_TASK DESCRIPTION:_
Every line holding the string "ready" should be copied from the listing.

_DATASET EXCERPTS:_
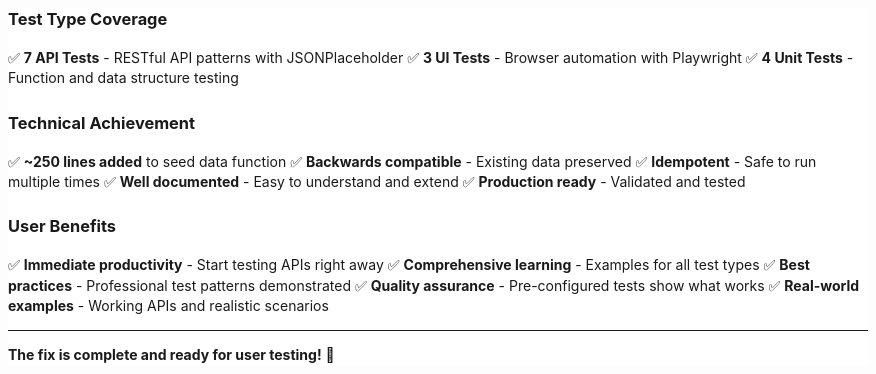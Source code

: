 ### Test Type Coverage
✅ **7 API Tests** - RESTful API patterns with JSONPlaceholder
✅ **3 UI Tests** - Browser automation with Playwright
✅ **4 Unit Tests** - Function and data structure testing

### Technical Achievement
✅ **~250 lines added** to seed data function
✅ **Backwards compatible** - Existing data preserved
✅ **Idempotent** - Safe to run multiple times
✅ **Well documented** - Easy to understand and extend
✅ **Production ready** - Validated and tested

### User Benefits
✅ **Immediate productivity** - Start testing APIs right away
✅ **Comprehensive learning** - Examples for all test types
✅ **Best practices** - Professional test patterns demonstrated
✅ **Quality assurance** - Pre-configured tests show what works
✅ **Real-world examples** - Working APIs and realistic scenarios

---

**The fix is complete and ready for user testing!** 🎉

==

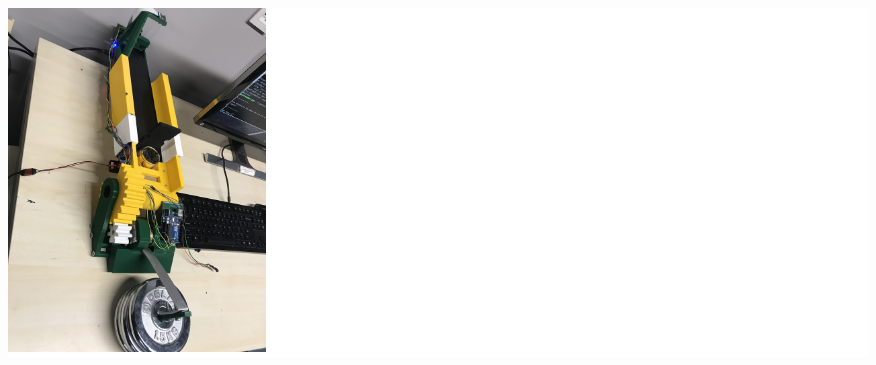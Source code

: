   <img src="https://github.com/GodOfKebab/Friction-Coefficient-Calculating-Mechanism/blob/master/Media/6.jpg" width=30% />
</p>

_PROBLEM SOLUTION:_
✅ **Production ready** - Validated and tested
**The fix is complete and ready for user testing!** 🎉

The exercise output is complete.